» **Your instructions**:
Scan the entries below and report only how many lines contain "Example".

Stored data:
━━━━━━━━━━━━━━━━━━━━━━━━━━━━━━

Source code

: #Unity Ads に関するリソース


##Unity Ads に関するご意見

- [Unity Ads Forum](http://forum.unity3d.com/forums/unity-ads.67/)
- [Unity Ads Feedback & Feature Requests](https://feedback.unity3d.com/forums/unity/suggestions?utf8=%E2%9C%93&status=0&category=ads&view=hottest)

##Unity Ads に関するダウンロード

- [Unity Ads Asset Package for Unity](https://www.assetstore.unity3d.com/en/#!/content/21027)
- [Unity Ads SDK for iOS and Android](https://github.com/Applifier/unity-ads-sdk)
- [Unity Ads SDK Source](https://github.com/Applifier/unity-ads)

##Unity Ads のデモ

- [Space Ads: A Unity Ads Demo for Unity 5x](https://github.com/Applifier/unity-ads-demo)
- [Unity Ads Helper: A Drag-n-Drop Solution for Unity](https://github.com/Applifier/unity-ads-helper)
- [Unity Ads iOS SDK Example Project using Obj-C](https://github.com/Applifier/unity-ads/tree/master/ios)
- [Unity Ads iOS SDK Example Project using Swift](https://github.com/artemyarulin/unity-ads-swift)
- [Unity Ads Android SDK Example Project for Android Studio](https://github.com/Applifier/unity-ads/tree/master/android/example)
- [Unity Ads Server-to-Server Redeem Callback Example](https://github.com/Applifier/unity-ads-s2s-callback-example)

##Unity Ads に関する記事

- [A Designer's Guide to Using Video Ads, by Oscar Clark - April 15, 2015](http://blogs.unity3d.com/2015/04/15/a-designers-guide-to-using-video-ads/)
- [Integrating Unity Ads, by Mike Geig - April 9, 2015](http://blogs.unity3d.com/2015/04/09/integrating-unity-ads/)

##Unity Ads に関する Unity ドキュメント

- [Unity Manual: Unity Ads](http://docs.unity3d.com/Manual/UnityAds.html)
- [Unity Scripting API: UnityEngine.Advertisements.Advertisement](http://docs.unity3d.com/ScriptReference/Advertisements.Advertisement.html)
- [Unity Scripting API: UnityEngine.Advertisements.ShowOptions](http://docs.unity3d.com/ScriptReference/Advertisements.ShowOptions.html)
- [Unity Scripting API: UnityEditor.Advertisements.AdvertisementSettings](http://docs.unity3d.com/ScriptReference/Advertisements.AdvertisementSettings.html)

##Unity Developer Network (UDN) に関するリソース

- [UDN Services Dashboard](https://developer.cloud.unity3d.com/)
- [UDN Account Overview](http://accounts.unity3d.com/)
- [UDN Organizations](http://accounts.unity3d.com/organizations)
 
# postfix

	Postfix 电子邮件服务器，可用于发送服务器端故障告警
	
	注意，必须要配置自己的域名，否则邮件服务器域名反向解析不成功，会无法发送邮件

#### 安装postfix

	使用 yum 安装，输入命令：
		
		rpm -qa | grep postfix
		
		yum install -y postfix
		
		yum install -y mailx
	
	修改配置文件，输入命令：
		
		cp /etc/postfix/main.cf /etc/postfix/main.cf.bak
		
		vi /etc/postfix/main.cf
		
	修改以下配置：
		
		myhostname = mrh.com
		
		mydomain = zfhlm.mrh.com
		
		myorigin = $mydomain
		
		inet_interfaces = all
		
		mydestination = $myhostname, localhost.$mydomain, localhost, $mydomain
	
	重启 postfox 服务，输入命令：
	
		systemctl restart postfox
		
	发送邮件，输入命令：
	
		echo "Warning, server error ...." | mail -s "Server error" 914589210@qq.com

━━━━━━━━━━━━━━━━━━━━━━━━━━━━━━

» **The answer**:
4